Exercise - Understand performance issues related to tables

9 minutes

Select the Develop hub.
From the Develop menu, select the + button (1) and choose SQL Script (2) from the context menu.
In the toolbar menu, connect to the SQL Pool database to execute the query.

In the query window, replace the script with the following:

SELECT  
    COUNT_BIG(*)
FROM
    [wwi_perf].[Sale_Heap]

Select Run from the toolbar menu to execute the SQL command.

The script takes up to 15 seconds to execute and returns a count of ~ 340 million rows in the table.

If the script is still running after 45 seconds, click on Cancel.

Note

Do not execute this query ahead of time.

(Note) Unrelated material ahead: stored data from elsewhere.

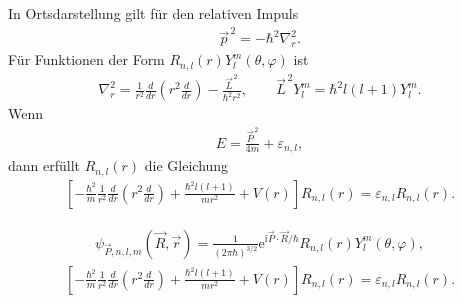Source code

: \documentclass[11pt,a4paper]{scrartcl}
\newcommand{\e}{\mathrm e}
\newcommand{\ii}{\mathrm i}
\newcommand{\eps}{\varepsilon}
\begin{document}
\begin{enumerate}[label=(\alph*)]
\begin{calculationbox}
            \begin{calculationbox}[title=Radialgleichung]
                In Ortsdarstellung gilt für den relativen Impuls
                \begin{align*}
                    \vec p^{\,2}=-\hbar^2\nabla_r^2.
                \end{align*}
                Für Funktionen der Form $R_{n,l}(r)Y_l^m(\theta,\varphi)$ ist
                \begin{align*}
                    \nabla_r^2
                    =
                    \frac{1}{r^2}\frac{d}{dr}\left(r^2\frac{d}{dr}\right)
                    -
                    \frac{\vec L^{\,2}}{\hbar^2r^2},
                    \qquad
                    \vec L^{\,2}Y_l^m=\hbar^2l(l+1)Y_l^m.
                \end{align*}
                Wenn
                \begin{align*}
                    E=\frac{\vec P^{\,2}}{4m}+\eps_{n,l},
                \end{align*}
                dann erfüllt $R_{n,l}(r)$ die Gleichung
                \begin{align*}
                    \left[
                        -\frac{\hbar^2}{m}
                        \frac{1}{r^2}\frac{d}{dr}\left(r^2\frac{d}{dr}\right)
                        +
                        \frac{\hbar^2l(l+1)}{mr^2}
                        +
                        V(r)
                    \right]
                    R_{n,l}(r)
                    =
                    \eps_{n,l}R_{n,l}(r).
                \end{align*}

                \begin{solutionbox}[title=Eigenfunktionen und Radialgleichung]
                    \begin{align*}
                        \psi_{\vec P,n,l,m}(\vec R,\vec r)
                        =
                        \frac{1}{(2\pi\hbar)^{3/2}}
                        \e^{\ii\vec P\cdot\vec R/\hbar}
                        R_{n,l}(r)Y_l^m(\theta,\varphi),
                    \end{align*}
                    \begin{align*}
                        \left[
                            -\frac{\hbar^2}{m}
                            \frac{1}{r^2}\frac{d}{dr}\left(r^2\frac{d}{dr}\right)
                            +
                            \frac{\hbar^2l(l+1)}{mr^2}
                            +
                            V(r)
                        \right]
                        R_{n,l}(r)=\eps_{n,l}R_{n,l}(r).
                    \end{align*}
                \end{solutionbox}
            \end{calculationbox}
        \end{calculationbox}


\end{enumerate}
\end{document}
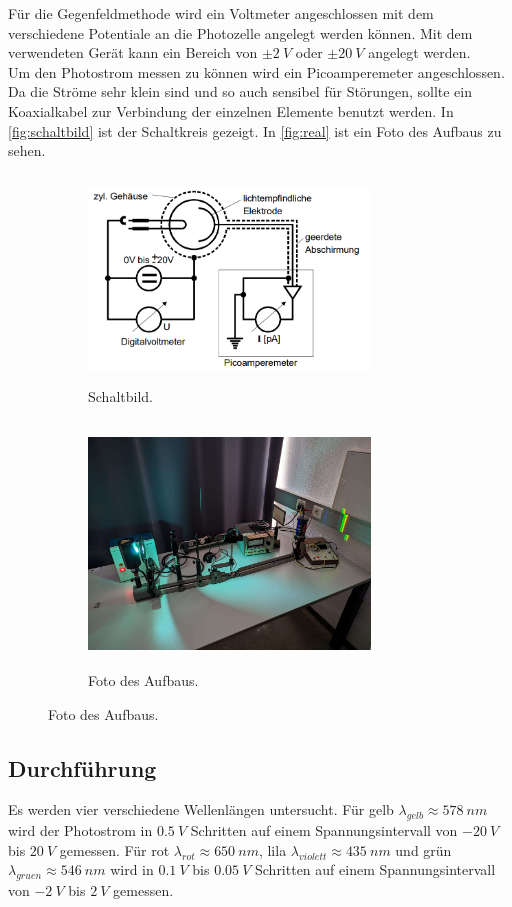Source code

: Für die Gegenfeldmethode wird ein Voltmeter angeschlossen mit dem verschiedene Potentiale an die Photozelle angelegt werden können. Mit dem verwendeten Gerät kann ein Bereich von
$\pm \SI{2}{V}$ oder $\pm \SI{20}{V}$ angelegt werden.\\
Um den Photostrom messen zu können wird ein Picoamperemeter angeschlossen. Da die Ströme sehr klein sind und so auch sensibel für Störungen, sollte ein Koaxialkabel zur Verbindung
der einzelnen Elemente benutzt werden. In \autoref{fig:schaltbild} ist der Schaltkreis gezeigt. In \autoref{fig:real} ist ein Foto des Aufbaus zu sehen.
\begin{figure}[H]
    \centering
    \begin{subfigure}[b]{0.49\textwidth}
        \centering
        \includegraphics[width=7.5cm, height=5.5cm]{img/schaltbild.png}
        \caption[]
        {{\small Schaltbild.}}    
        \label{fig:schaltbild}
    \end{subfigure}
    \hfill
    \begin{subfigure}[b]{0.49\textwidth}  
        \centering 
        \includegraphics[width=7.5cm, height=6.5cm]{img/aufbau_real.jpg}
        \caption[]
        {{\small Foto des Aufbaus.}}    
        \label{fig:real}
    \end{subfigure}
\end{figure}

\subsection{Durchführung}
Es werden vier verschiedene Wellenlängen untersucht. Für gelb $\lambda_{gelb} \approx \SI{578}{nm}$ wird der Photostrom in $\SI{0.5}{V}$ Schritten auf einem Spannungsintervall
von $\SI{-20}{V}$ bis $\SI{20}{V}$ gemessen. Für rot $\lambda_{rot} \approx \SI{650}{nm}$, lila $\lambda_{violett} \approx \SI{435}{nm}$ und grün $\lambda_{gruen} \approx \SI{546}{nm}$
wird in $\SI{0.1}{V}$ bis $\SI{0.05}{V}$ Schritten auf einem Spannungsintervall von $\SI{-2}{V}$ bis $\SI{2}{V}$ gemessen.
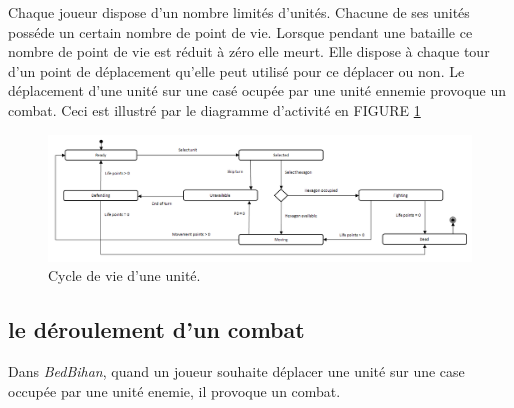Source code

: 	Chaque joueur dispose d'un nombre limités d'unités. Chacune de ses unités posséde un certain nombre de point de vie. Lorsque pendant une bataille ce nombre de point de vie est réduit à zéro elle meurt. Elle dispose à chaque tour d'un point de déplacement qu'elle peut utilisé pour ce déplacer ou non. Le déplacement d'une unité sur une casé ocupée par une unité ennemie provoque un combat. Ceci est illustré par le diagramme d'activité en FIGURE \ref{fig:arbre_exemple_1}


	\begin{figure}[h]
	            \centering
	            \includegraphics[width=1\textwidth]{figure/unit_life_cycle_state_diagram.png}
	            \caption{Cycle de vie d'une unité.}
	            \label{fig:arbre_exemple_1}
	\end{figure}

		\subsection{le déroulement d'un combat}


		Dans \emph{BedBihan}, quand un joueur souhaite déplacer une unité sur une case occupée par une unité enemie, il provoque un combat. 
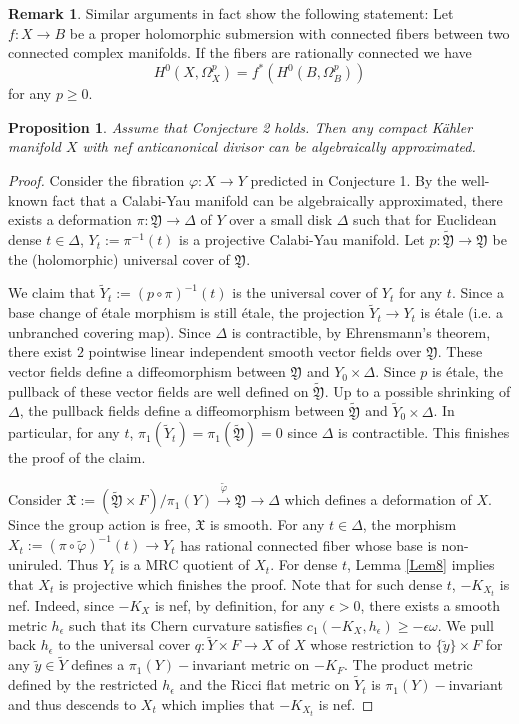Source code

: \documentclass[a4, 12pt]{amsart}
\newtheorem{prop}[thm]{Proposition}
\numberwithin{equation}{section}
\theoremstyle{definition}
\newtheorem{rem}[thm]{Remark}
\begin{document}
\begin{rem}
Similar arguments in fact show the following statement:
Let $f:X\to B$ be a proper holomorphic submersion with connected fibers between two  connected complex manifolds. 
If the fibers are rationally connected we have
$$H^0(X,\Omega^p_X)=f^*(H^0(B,\Omega^p_B))$$ for any $p\geq 0$.
\end{rem}

\begin{prop}
\label{AlgApprox}
Assume that Conjecture 2 holds. Then any compact K\"ahler manifold $X$ with nef anticanonical divisor can be algebraically approximated.
\end{prop}
\begin{proof}
Consider the fibration $\varphi: X \to Y$ predicted in Conjecture 1.
By the well-known fact that a Calabi-Yau manifold can be algebraically approximated, there exists a deformation
$\pi: \mathfrak{Y} \to \Delta$ of $Y$ over a small disk $\Delta$ such that for Euclidean dense $t \in \Delta$, $Y_t := \pi^{-1}(t)$ is a projective Calabi-Yau manifold.
Let $p: \tilde{\mathfrak{Y}} \to \mathfrak{Y}$ be the (holomorphic) universal cover of $\mathfrak{Y}$.

We claim that $\tilde{Y}_t := (p \circ \pi)^{-1}(t)$ is the universal cover of $Y_t$ for any $t$.
Since a base change of \'etale morphism is still \'etale, the projection $\tilde{Y}_t \to Y_t$ is \'etale (i.e. a unbranched covering map).
Since $\Delta$ is contractible, by Ehrensmann's theorem,
there exist $2 $ pointwise linear independent smooth vector fields over $\mathfrak{Y}$.
These vector fields define a diffeomorphism between $\mathfrak{Y}$ and $Y_0 \times \Delta$.
Since $p$ is \'etale, the pullback of these vector fields are well defined on $\tilde{\mathfrak{Y}}$.
Up to a possible shrinking of $\Delta$, the pullback fields define a diffeomorphism between $\tilde{\mathfrak{Y}}$ and $\tilde{Y}_0 \times \Delta$.
In particular, for any $t$, $\pi_1(\tilde{Y}_t)=\pi_1(\tilde{\mathfrak{Y}})=0$ since $\Delta$ is contractible.
This finishes the proof of the claim.

Consider $ \mathfrak{X} := (\tilde{\mathfrak{Y}} \times F)/\pi_1(Y) \xrightarrow{\tilde{\varphi}} \mathfrak{Y} \to \Delta$ which defines a deformation of $X$.
Since the group action is free, $\mathfrak{X}$ is smooth.
For any $t \in \Delta$, the morphism $X_t:= (\pi \circ \tilde{\varphi})^{-1}(t) \to Y_t$ has rational connected fiber whose base is non-uniruled.
Thus $Y_t$ is a MRC quotient of $X_t$.
For dense $t$, Lemma \ref{Lem8} implies that $X_t$ is projective which finishes the proof.
Note that for such dense $t$, $-K_{X_t}$ is nef.
Indeed, since $-K_X$ is nef, by definition, for any $\epsilon >0$, there exists a smooth metric $h_\epsilon$ such that its Chern curvature satisfies $c_1(-K_X, h_\epsilon) \geq -\epsilon \omega$.
We pull back $h_\epsilon$ to the universal cover $q: \tilde{Y} \times F \to X$ of $X$ whose restriction to $\{ \tilde{y} \} \times F$ for any $\tilde{y} \in \tilde{Y}$ defines a $\pi_1(Y)-$invariant metric on $-K_F$.
The product metric defined by the restricted $h_\epsilon$ and the Ricci flat metric on $\tilde{Y}_t$ is $\pi_1(Y)-$invariant and thus descends to $X_t$ which implies that $-K_{X_t}$ is nef.
\end{proof}
\end{document}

If you do, the query may run faster during subsequent executions.

In the query window, replace the script with the following (more complex) statement:

SELECT TOP 1000 * FROM
(
    SELECT
        S.CustomerId
        ,SUM(S.TotalAmount) as TotalAmount
    FROM
        [wwi_perf].[Sale_Heap] S
    GROUP BY
        S.CustomerId
) T
OPTION (LABEL = 'Lab03: Heap')

Select Run from the toolbar menu to execute the SQL command.

The script takes up to 30 seconds to execute and returns the result. There is clearly something wrong with the Sale_Heap table that induces the performance hit.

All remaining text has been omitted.